Task instructions: Only the lines containing "concepts" should appear in the answer, copied from the listing below.

Information supplied:

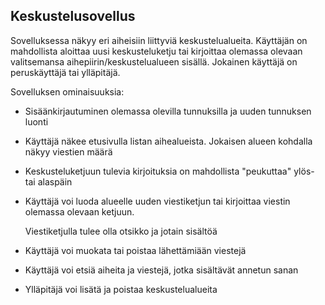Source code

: ## Keskustelusovellus

Sovelluksessa näkyy eri aiheisiin liittyviä keskustelualueita. Käyttäjän on mahdollista aloittaa uusi keskusteluketju 
tai kirjoittaa olemassa olevaan valitsemansa aihepiirin/keskustelualueen sisällä. Jokainen käyttäjä on peruskäyttäjä 
tai ylläpitäjä.


Sovelluksen ominaisuuksia:

 - Sisäänkirjautuminen olemassa olevilla tunnuksilla ja uuden tunnuksen luonti

 - Käyttäjä näkee etusivulla listan aihealueista. Jokaisen alueen kohdalla näkyy viestien määrä

 - Keskusteluketjuun tulevia kirjoituksia on mahdollista "peukuttaa" ylös- tai alaspäin

 - Käyttäjä voi luoda alueelle uuden viestiketjun tai kirjoittaa viestin olemassa olevaan ketjuun. 
  
   Viestiketjulla tulee olla otsikko ja jotain sisältöä

 - Käyttäjä voi muokata tai poistaa lähettämiään viestejä

 - Käyttäjä voi etsiä aiheita ja viestejä, jotka sisältävät annetun sanan

 - Ylläpitäjä voi lisätä ja poistaa keskustelualueita
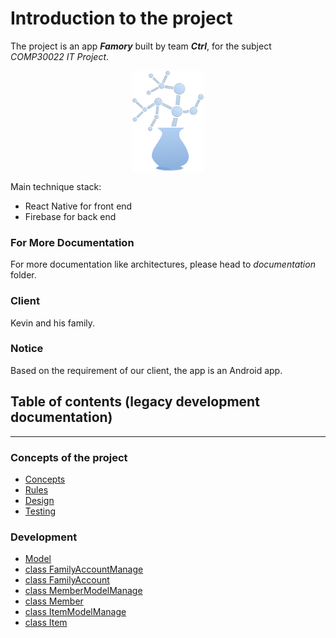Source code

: # Introduction to the project

The project is an app ***Famory*** built by team ***Ctrl***, for the subject _COMP30022 IT Project_.

<p align="center">
  <img src=".gitbook/assets/bian-zu.svg" height=160/>
</p>


Main technique stack:
- React Native for front end
- Firebase for back end

### For More Documentation
For more documentation like architectures, please head to _documentation_ folder.


### Client
Kevin and his family.


### Notice
Based on the requirement of our client, the app is an Android app.


## Table of contents (legacy development documentation)
---

### Concepts of the project <a id="concepts-1"></a>

* [Concepts](concepts-1/concepts.md)
* [Rules](concepts-1/rules.md)
* [Design](concepts-1/design.md)
* [Testing](concepts-1/testing.md)


### Development

* [Model](development/model.md)
* [class FamilyAccountManage](development/class-familyaccountmanage.md)
* [class FamilyAccount](development/class-familyaccount.md)
* [class MemberModelManage](development/class-membermodelmanage.md)
* [class Member](development/class-member.md)
* [class ItemModelManage](development/untitled-1.md)
* [class Item](development/class-item.md)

Output for this task:
### Concepts of the project <a id="concepts-1"></a>
* [Concepts](concepts-1/concepts.md)
* [Rules](concepts-1/rules.md)
* [Design](concepts-1/design.md)
* [Testing](concepts-1/testing.md)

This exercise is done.